| Work task |
With every mark kept, transcribe all of the records.

| Supplied data |

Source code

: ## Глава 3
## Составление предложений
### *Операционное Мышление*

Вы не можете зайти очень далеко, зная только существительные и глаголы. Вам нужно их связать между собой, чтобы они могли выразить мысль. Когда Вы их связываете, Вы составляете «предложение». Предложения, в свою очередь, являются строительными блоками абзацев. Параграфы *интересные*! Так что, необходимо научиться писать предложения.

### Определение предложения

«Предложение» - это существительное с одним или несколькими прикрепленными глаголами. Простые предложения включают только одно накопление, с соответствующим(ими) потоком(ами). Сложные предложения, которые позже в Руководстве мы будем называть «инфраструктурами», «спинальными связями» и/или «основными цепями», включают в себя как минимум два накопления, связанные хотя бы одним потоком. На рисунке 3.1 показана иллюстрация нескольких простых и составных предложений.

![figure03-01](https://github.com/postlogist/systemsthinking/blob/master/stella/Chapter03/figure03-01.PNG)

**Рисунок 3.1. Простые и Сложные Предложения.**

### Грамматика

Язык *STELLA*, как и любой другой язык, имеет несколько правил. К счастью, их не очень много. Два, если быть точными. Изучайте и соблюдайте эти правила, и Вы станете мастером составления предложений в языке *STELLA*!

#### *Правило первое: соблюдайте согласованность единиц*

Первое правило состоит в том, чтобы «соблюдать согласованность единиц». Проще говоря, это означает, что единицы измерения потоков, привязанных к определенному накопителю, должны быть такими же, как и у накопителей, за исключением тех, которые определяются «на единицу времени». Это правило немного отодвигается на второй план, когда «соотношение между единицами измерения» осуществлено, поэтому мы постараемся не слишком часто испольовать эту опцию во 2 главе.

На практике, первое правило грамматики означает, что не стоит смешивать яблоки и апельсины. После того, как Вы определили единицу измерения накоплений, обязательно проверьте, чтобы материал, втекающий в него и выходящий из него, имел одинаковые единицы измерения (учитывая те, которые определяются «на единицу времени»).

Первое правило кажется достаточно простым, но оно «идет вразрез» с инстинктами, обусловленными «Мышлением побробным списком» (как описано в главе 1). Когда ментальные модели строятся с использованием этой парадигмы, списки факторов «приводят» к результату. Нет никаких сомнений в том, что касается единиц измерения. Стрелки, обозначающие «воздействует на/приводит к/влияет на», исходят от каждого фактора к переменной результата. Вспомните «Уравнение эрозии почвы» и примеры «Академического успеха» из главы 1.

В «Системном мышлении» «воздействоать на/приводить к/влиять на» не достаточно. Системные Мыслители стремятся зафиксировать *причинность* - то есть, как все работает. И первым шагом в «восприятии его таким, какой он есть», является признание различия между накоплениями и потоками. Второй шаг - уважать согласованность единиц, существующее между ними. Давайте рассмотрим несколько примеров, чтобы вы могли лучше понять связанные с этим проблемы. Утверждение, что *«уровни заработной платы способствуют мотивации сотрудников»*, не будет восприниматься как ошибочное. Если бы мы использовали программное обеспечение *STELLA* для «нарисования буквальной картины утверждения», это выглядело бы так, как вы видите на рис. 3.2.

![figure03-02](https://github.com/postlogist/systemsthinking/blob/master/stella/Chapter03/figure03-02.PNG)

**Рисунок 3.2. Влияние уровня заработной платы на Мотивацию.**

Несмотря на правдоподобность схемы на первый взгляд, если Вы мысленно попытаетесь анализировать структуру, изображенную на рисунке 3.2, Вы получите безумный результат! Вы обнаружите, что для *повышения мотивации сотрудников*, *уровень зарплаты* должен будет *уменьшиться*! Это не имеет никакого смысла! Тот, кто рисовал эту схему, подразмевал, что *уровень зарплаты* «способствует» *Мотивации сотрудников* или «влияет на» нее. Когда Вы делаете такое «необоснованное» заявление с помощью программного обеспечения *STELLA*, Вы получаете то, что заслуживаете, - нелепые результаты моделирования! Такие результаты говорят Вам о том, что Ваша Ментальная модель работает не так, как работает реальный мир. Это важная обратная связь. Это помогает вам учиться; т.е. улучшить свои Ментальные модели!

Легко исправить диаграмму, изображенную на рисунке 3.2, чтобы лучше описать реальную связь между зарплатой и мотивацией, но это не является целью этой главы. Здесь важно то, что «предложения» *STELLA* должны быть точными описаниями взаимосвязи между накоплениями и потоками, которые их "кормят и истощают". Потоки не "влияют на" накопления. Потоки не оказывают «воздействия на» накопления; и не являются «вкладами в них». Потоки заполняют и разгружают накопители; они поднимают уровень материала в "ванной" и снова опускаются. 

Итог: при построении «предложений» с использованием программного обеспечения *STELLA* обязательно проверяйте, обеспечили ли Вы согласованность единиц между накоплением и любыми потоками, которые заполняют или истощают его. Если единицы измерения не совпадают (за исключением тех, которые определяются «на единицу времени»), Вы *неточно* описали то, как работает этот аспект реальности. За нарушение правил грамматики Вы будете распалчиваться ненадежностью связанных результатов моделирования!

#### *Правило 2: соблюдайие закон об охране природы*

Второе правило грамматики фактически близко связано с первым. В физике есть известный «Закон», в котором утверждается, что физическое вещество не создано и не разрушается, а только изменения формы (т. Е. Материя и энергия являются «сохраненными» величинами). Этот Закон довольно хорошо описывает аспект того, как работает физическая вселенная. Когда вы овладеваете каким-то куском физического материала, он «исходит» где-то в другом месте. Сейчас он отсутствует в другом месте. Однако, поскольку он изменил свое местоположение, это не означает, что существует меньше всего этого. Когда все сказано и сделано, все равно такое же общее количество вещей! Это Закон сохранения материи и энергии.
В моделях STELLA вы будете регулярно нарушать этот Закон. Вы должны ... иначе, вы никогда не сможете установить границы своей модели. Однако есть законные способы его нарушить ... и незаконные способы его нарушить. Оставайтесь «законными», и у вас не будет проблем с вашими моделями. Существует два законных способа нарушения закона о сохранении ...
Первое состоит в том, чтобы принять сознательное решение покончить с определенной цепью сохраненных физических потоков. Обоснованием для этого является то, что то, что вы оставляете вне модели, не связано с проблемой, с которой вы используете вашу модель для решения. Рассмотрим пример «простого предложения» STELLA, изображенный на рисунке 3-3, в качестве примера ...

| The answer |
Source code

: ## Глава 3
## Составление предложений
### *Операционное Мышление*

Вы не можете зайти очень далеко, зная только существительные и глаголы. Вам нужно их связать между собой, чтобы они могли выразить мысль. Когда Вы их связываете, Вы составляете «предложение». Предложения, в свою очередь, являются строительными блоками абзацев. Параграфы *интересные*! Так что, необходимо научиться писать предложения.

### Определение предложения

«Предложение» - это существительное с одним или несколькими прикрепленными глаголами. Простые предложения включают только одно накопление, с соответствующим(ими) потоком(ами). Сложные предложения, которые позже в Руководстве мы будем называть «инфраструктурами», «спинальными связями» и/или «основными цепями», включают в себя как минимум два накопления, связанные хотя бы одним потоком. На рисунке 3.1 показана иллюстрация нескольких простых и составных предложений.

![figure03-01](https://github.com/postlogist/systemsthinking/blob/master/stella/Chapter03/figure03-01.PNG)

**Рисунок 3.1. Простые и Сложные Предложения.**

### Грамматика

Язык *STELLA*, как и любой другой язык, имеет несколько правил. К счастью, их не очень много. Два, если быть точными. Изучайте и соблюдайте эти правила, и Вы станете мастером составления предложений в языке *STELLA*!

#### *Правило первое: соблюдайте согласованность единиц*

Первое правило состоит в том, чтобы «соблюдать согласованность единиц». Проще говоря, это означает, что единицы измерения потоков, привязанных к определенному накопителю, должны быть такими же, как и у накопителей, за исключением тех, которые определяются «на единицу времени». Это правило немного отодвигается на второй план, когда «соотношение между единицами измерения» осуществлено, поэтому мы постараемся не слишком часто испольовать эту опцию во 2 главе.

На практике, первое правило грамматики означает, что не стоит смешивать яблоки и апельсины. После того, как Вы определили единицу измерения накоплений, обязательно проверьте, чтобы материал, втекающий в него и выходящий из него, имел одинаковые единицы измерения (учитывая те, которые определяются «на единицу времени»).

Первое правило кажется достаточно простым, но оно «идет вразрез» с инстинктами, обусловленными «Мышлением побробным списком» (как описано в главе 1). Когда ментальные модели строятся с использованием этой парадигмы, списки факторов «приводят» к результату. Нет никаких сомнений в том, что касается единиц измерения. Стрелки, обозначающие «воздействует на/приводит к/влияет на», исходят от каждого фактора к переменной результата. Вспомните «Уравнение эрозии почвы» и примеры «Академического успеха» из главы 1.

В «Системном мышлении» «воздействоать на/приводить к/влиять на» не достаточно. Системные Мыслители стремятся зафиксировать *причинность* - то есть, как все работает. И первым шагом в «восприятии его таким, какой он есть», является признание различия между накоплениями и потоками. Второй шаг - уважать согласованность единиц, существующее между ними. Давайте рассмотрим несколько примеров, чтобы вы могли лучше понять связанные с этим проблемы. Утверждение, что *«уровни заработной платы способствуют мотивации сотрудников»*, не будет восприниматься как ошибочное. Если бы мы использовали программное обеспечение *STELLA* для «нарисования буквальной картины утверждения», это выглядело бы так, как вы видите на рис. 3.2.

![figure03-02](https://github.com/postlogist/systemsthinking/blob/master/stella/Chapter03/figure03-02.PNG)

**Рисунок 3.2. Влияние уровня заработной платы на Мотивацию.**

Несмотря на правдоподобность схемы на первый взгляд, если Вы мысленно попытаетесь анализировать структуру, изображенную на рисунке 3.2, Вы получите безумный результат! Вы обнаружите, что для *повышения мотивации сотрудников*, *уровень зарплаты* должен будет *уменьшиться*! Это не имеет никакого смысла! Тот, кто рисовал эту схему, подразмевал, что *уровень зарплаты* «способствует» *Мотивации сотрудников* или «влияет на» нее. Когда Вы делаете такое «необоснованное» заявление с помощью программного обеспечения *STELLA*, Вы получаете то, что заслуживаете, - нелепые результаты моделирования! Такие результаты говорят Вам о том, что Ваша Ментальная модель работает не так, как работает реальный мир. Это важная обратная связь. Это помогает вам учиться; т.е. улучшить свои Ментальные модели!

Легко исправить диаграмму, изображенную на рисунке 3.2, чтобы лучше описать реальную связь между зарплатой и мотивацией, но это не является целью этой главы. Здесь важно то, что «предложения» *STELLA* должны быть точными описаниями взаимосвязи между накоплениями и потоками, которые их "кормят и истощают". Потоки не "влияют на" накопления. Потоки не оказывают «воздействия на» накопления; и не являются «вкладами в них». Потоки заполняют и разгружают накопители; они поднимают уровень материала в "ванной" и снова опускаются. 

Итог: при построении «предложений» с использованием программного обеспечения *STELLA* обязательно проверяйте, обеспечили ли Вы согласованность единиц между накоплением и любыми потоками, которые заполняют или истощают его. Если единицы измерения не совпадают (за исключением тех, которые определяются «на единицу времени»), Вы *неточно* описали то, как работает этот аспект реальности. За нарушение правил грамматики Вы будете распалчиваться ненадежностью связанных результатов моделирования!

#### *Правило 2: соблюдайие закон об охране природы*

Второе правило грамматики фактически близко связано с первым. В физике есть известный «Закон», в котором утверждается, что физическое вещество не создано и не разрушается, а только изменения формы (т. Е. Материя и энергия являются «сохраненными» величинами). Этот Закон довольно хорошо описывает аспект того, как работает физическая вселенная. Когда вы овладеваете каким-то куском физического материала, он «исходит» где-то в другом месте. Сейчас он отсутствует в другом месте. Однако, поскольку он изменил свое местоположение, это не означает, что существует меньше всего этого. Когда все сказано и сделано, все равно такое же общее количество вещей! Это Закон сохранения материи и энергии.
В моделях STELLA вы будете регулярно нарушать этот Закон. Вы должны ... иначе, вы никогда не сможете установить границы своей модели. Однако есть законные способы его нарушить ... и незаконные способы его нарушить. Оставайтесь «законными», и у вас не будет проблем с вашими моделями. Существует два законных способа нарушения закона о сохранении ...
Первое состоит в том, чтобы принять сознательное решение покончить с определенной цепью сохраненных физических потоков. Обоснованием для этого является то, что то, что вы оставляете вне модели, не связано с проблемой, с которой вы используете вашу модель для решения. Рассмотрим пример «простого предложения» STELLA, изображенный на рисунке 3-3, в качестве примера ...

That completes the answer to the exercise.